И на уста мои чьи-то уста ложатся.
— Так молодую Бурю слушает Бог.

20 июня 1917
 

2

Запах пшеничного злака,
Ветер, туман и кусты...
Буду отчаянно плакать —
Я, и подумаешь — ты,

Длинной рукою незрячей
Гладя раскиданный стан,
Что на груди твоей плачет
Твой молодой Иоанн.

 
3

Люди спят и видят сны.
Стынет водная пустыня.
Все у Господа — сыны,
Человеку надо — сына.

Прозвенел кремнистый путь
Под усердною ногою,
И один к нему на грудь
Пал курчавой головою.

Люди спят и видят сны.
Тишина над гладью водной.
— Ты возьми меня в сыны!
— Спи, мой сын единородный.

 
4

Встречались ли в поцелуе
Их жалобные уста?
Иоанна кудри, как струи
Спадают на грудь Христа.

Умилительное бессилье!
Блаженная пустота!
Иоанна руки, как крылья,
Висят по плечам Христа.

22 — 27 июня 1917

 
ЦЫГАНСКАЯ СВАДЬБА

Из-под копыт
Грязь летит.
Перед лицом
Шаль — как щит.
Без молодых
Гуляйте, сваты!
Эй, выноси,
Конь косматый!

Не дали воли нам
Отец и мать,
Целое поле нам —
Брачная кровать!
Пьян без вина и без хлеба сыт,
Это цыганская свадьба мчит!

Полон стакан,
Пуст стакан.
Гомон гитарный, луна и грязь.
Вправо и влево качнулся стан.
Князем — цыган!
Цыганом — князь!
Эй, господин, берегись, — жжет!
Это цыганская свадьба пьет!

Там, на ворохе
Шалей и шуб,
Звон и шорох
Стали и губ.
Звякнули шпоры,
В ответ — мониста.
Свистнул под чьей — то рукою
Шелк.

Кто-то завыл как волк,
Кто-то как бык храпит.
— Это цыганская свадьба спит.

25 июня 1917

 
КНЯЗЬ ТЬМЫ

1

Князь! Я только ученица
Вашего ученика!

Колокола — и небо в темных тучах.
На перстне — герб и вязь.
Два голоса — плывучих и певучих:
— Сударыня? — Мой князь?

— Что Вас приводит к моему подъезду?
— Мой возраст — и Ваш взор.
Цилиндр снят, и тьму волос прорезал
Серебряный пробор.

— Ну, что сказали на денек вчерашний
Российские умы?

 
2

Страстно рукоплеща
Лает и воет чернь.
Медленно встав с колен
Кланяется Кармен.

Взором — кого ища?
— Тихим сейчас — до дрожи.
Безучастны в царской ложе
Два плаща.

И один — глаза темны —
Воротник вздымая стройный:
— Какова, Жуан? — Достойна
Вашей светлости, Князь Тьмы.

3 июля 1917

 
3

Да будет день! — и тусклый день туманный
Как саван пал над мертвою водой.
Взглянув на мир с полуулыбкой странной:
— Да будет ночь! — тогда сказал другой.

И отвернув задумчивые очи,
Он продолжал заоблачный свой путь.
Тебя пою, родоначальник ночи,
Моим ночам и мне сказавший: будь.

3 или 4 июля 1917

 
4

И призвал тогда Князь света — Князя тьмы,
И держал он Князю тьмы — такую речь:
— Оба княжим мы с тобою. День и ночь
Поделили поровну с тобой.

Так чего ж за нею белым днем
Ходишь — бродишь, речь заводишь под окном?

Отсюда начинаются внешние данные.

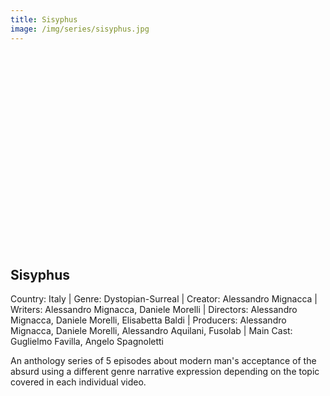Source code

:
 ```yaml
---
title: Sisyphus
image: /img/series/sisyphus.jpg
---
```

<iframe width="560" height="315" src="" frameborder="0" allow="accelerometer; autoplay; encrypted-media; gyroscope; picture-in-picture" allowfullscreen></iframe>

## Sisyphus
Country: Italy | Genre: Dystopian-Surreal | Creator: Alessandro Mignacca | Writers: Alessandro Mignacca, Daniele Morelli | Directors: Alessandro Mignacca, Daniele Morelli, Elisabetta Baldi | Producers: Alessandro Mignacca, Daniele Morelli, Alessandro Aquilani, Fusolab | Main Cast: Guglielmo Favilla, Angelo Spagnoletti

An anthology series of 5 episodes about modern man's acceptance of the absurd using a different genre narrative expression depending on the topic covered in each individual video.
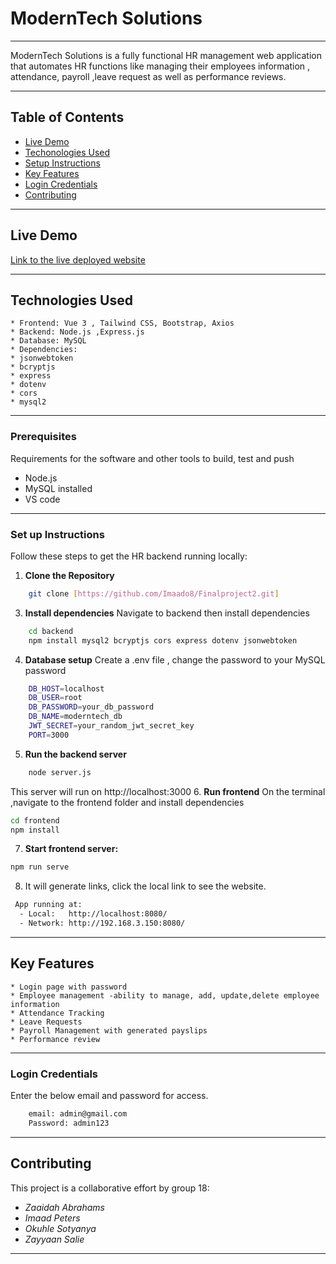 # ModernTech Solutions
- - - -
ModernTech Solutions is a fully functional HR management web application that automates HR functions like managing their employees information , attendance, payroll ,leave request as well as performance reviews.
- - - -
## Table of Contents
 - [Live Demo](#live-demo)
 - [Techonologies Used](#technologies-used)
 - [Setup Instructions](#setup-instructions)
 - [Key Features](#key-features)
 - [Login Credentials](#login-credentials)
 - [Contributing](#contributing)
- - - -
## Live Demo
[Link to the live deployed website]()
- - - -
## Technologies Used
    * Frontend: Vue 3 , Tailwind CSS, Bootstrap, Axios
    * Backend: Node.js ,Express.js
    * Database: MySQL
    * Dependencies:
    * jsonwebtoken
    * bcryptjs
    * express
    * dotenv
    * cors
    * mysql2
- - - -
### Prerequisites
Requirements for the software and other tools to build, test and push
- Node.js
- MySQL installed
- VS code
- - - -
### Set up Instructions
Follow these steps to get the HR backend running locally:
1. **Clone the Repository**
```bash
    git clone [https://github.com/Imaado8/Finalproject2.git]
   ```
3. **Install dependencies**
   Navigate to backend then install dependencies
```bash
    cd backend
    npm install mysql2 bcryptjs cors express dotenv jsonwebtoken
```
4. **Database setup**
  Create a  .env file , change the password to your MySQL password
```bash
    DB_HOST=localhost
    DB_USER=root
    DB_PASSWORD=your_db_password
    DB_NAME=moderntech_db
    JWT_SECRET=your_random_jwt_secret_key
    PORT=3000
```
5. **Run the backend server**
```bash
    node server.js
```
This server will run on http://localhost:3000
6. **Run frontend**
On the terminal ,navigate to the frontend folder and install dependencies
```bash
cd frontend
npm install
```
7. **Start frontend server:**
```bash
npm run serve
```
8. It will generate links, click the local link to see the website.
```bash
 App running at:
  - Local:   http://localhost:8080/
  - Network: http://192.168.3.150:8080/
```
- - - -
## Key Features
    * Login page with password
    * Employee management -ability to manage, add, update,delete employee information
    * Attendance Tracking
    * Leave Requests
    * Payroll Management with generated payslips
    * Performance review
- - - -
### Login Credentials
Enter the below email and password for access.
```bash
    email: admin@gmail.com
    Password: admin123
```
  - - - -
## Contributing
This project is a collaborative effort by group 18:
- *Zaaidah Abrahams*
- *Imaad Peters*
- *Okuhle Sotyanya*
- *Zayyaan Salie*
- - - -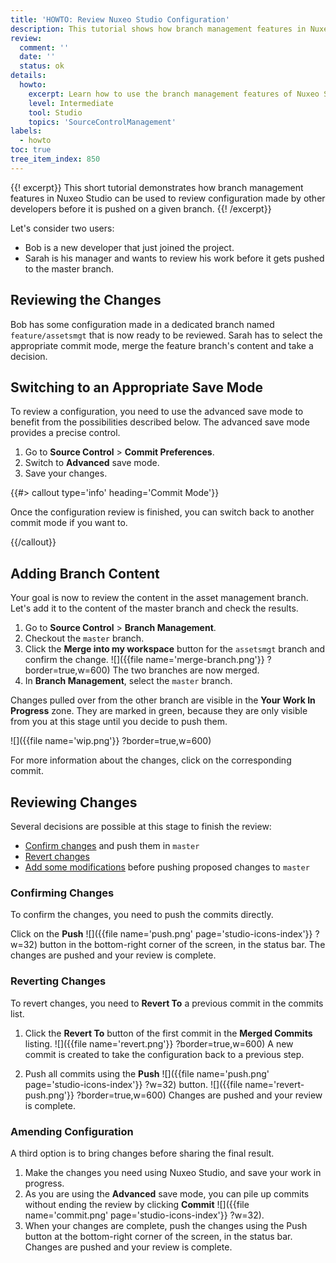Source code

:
 ```yaml
---
title: 'HOWTO: Review Nuxeo Studio Configuration'
description: This tutorial shows how branch management features in Nuxeo Studio can be used to review configuration made by other developers before it is pushed on a given branch.
review:
  comment: ''
  date: ''
  status: ok
details:
  howto:
    excerpt: Learn how to use the branch management features of Nuxeo Studio to set up a configuration process review.
    level: Intermediate
    tool: Studio
    topics: 'SourceControlManagement'
labels:
  - howto
toc: true
tree_item_index: 850
---
```


{{! excerpt}}
This short tutorial demonstrates how branch management features in Nuxeo Studio can be used to review configuration made by other developers before it is pushed on a given branch.
{{! /excerpt}}

Let's consider two users:

- Bob is a new developer that just joined the project.
- Sarah is his manager and wants to review his work before it gets pushed to the master branch.

## Reviewing the Changes

Bob has some configuration made in a dedicated branch named `feature/assetsmgt` that is now ready to be reviewed. Sarah has to select the appropriate commit mode, merge the feature branch's content and take a decision.

## Switching to an Appropriate Save Mode

To review a configuration, you need to use the advanced save mode to benefit from the possibilities described below. The advanced save mode provides a precise control.

1. Go to **Source Control** > **Commit Preferences**.
1. Switch to **Advanced** save mode.
1. Save your changes.

{{#> callout type='info' heading='Commit Mode'}}

Once the configuration review is finished, you can switch back to another commit mode if you want to.

{{/callout}}

## Adding Branch Content

Your goal is now to review the content in the asset management branch. Let's add it to the content of the master branch and check the results.

1. Go to **Source Control** > **Branch Management**.
1. Checkout the `master` branch.
1. Click the **Merge into my workspace** button for the `assetsmgt` branch and confirm the change.
   ![]({{file name='merge-branch.png'}} ?border=true,w=600)
   The two branches are now merged.
1. In **Branch Management**, select the `master` branch.

Changes pulled over from the other branch are visible in the **Your Work In Progress** zone. They are marked in green, because they are only visible from you at this stage until you decide to push them.

![]({{file name='wip.png'}} ?border=true,w=600)

For more information about the changes, click on the corresponding commit.

## Reviewing Changes

Several decisions are possible at this stage to finish the review:

- [Confirm changes](#confirming-changes) and push them in `master`
- [Revert changes](#reverting-changes)
- [Add some modifications](#amending-configuration) before pushing proposed changes to `master`

### Confirming Changes

To confirm the changes, you need to push the commits directly.

Click on the **Push** ![]({{file name='push.png' page='studio-icons-index'}} ?w=32) button in the bottom-right corner of the screen, in the status bar. The changes are pushed and your review is complete.

### Reverting Changes

To revert changes, you need to **Revert To** a previous commit in the commits list.

1. Click the **Revert To** button of the first commit in the **Merged Commits** listing.
   ![]({{file name='revert.png'}} ?border=true,w=600)
   A new commit is created to take the configuration back to a previous step.

1. Push all commits using the **Push** ![]({{file name='push.png' page='studio-icons-index'}} ?w=32) button.
   ![]({{file name='revert-push.png'}} ?border=true,w=600)
   Changes are pushed and your review is complete.

### Amending Configuration

A third option is to bring changes before sharing the final result.

1. Make the changes you need using Nuxeo Studio, and save your work in progress.
1. As you are using the **Advanced** save mode, you can pile up commits without ending the review by clicking **Commit** ![]({{file name='commit.png' page='studio-icons-index'}} ?w=32).
1. When your changes are complete, push the changes using the Push button at the bottom-right corner of the screen, in the status bar.</br>
   Changes are pushed and your review is complete.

Отвечает Князю света — Темный князь:
— То не я хожу — брожу, Пресветлый — нет!
То сама она в твой белый Божий день
По пятам моим гоняет, словно тень.

То сама она мне вздоху не дает,
Днем и ночью обо мне поет.

И сказал тогда Князь света — Князю тьмы:
— Ох, великий ты обманщик. Темный князь!
Ходит — бродит, речь заводит, песнь поет?
Ну, посмотрим, Князь темнейший, чья возьмет?

И пошел тогда промеж князьями — спор.
О ею пору он не кончен, княжий спор.

4 июля 1917

 
ВОНЁМЕ*

Помнишь плащ голубой,
Фонари и лужи?
Как играли с тобой
Мы в жену и мужа.

Мой первый браслет,
Мой белый корсет,
Твой малиновый жилет,
Наш клетчатый плед?!

Ты, по воле судьбы,
Всё писал сонеты.
Я варила бобы
Юному поэту.

Как над картою вин
Мы на пальцы дули,
Как в дымящий камин
Полетели стулья.

Помнишь — шкаф под орех?
Холод был отчаянный!
Мой страх, твой смех,
Гнев домохозяина.

Как стучал нам сосед,
Флейтою разбужен...
Поцелуи — в обед,
И стихи — на ужин...

Мой первый браслет,
Мой белый корсет,
Твой малиновый жилет —
Наш клетчатый плед...

7 июля 1917
---------------
* Богема (фp.).

 
* * *

Ну вот и окончена метка, —
Прощай, мой веселый поэт!
Тебе приглянулась — соседка,
А мне приглянулся — сосед.

Забита свинцовою крышкой
Любовь — и свободны рабы.
А помнишь: под мышкою — книжки,
А помнишь: в корзинке — бобы...

Пожалуйте все на поминки,
Кто помнит, как десять лет
Клялись: кружевная косынка
И сей апельсинный жилет...

(Не окончено). 7 июля 1917

 
ЮНКЕРАМ, УБИТЫМ В НИЖНЕМ

Сабли взмах —
И вздохнули трубы тяжко —
Провожать
Легкий прах.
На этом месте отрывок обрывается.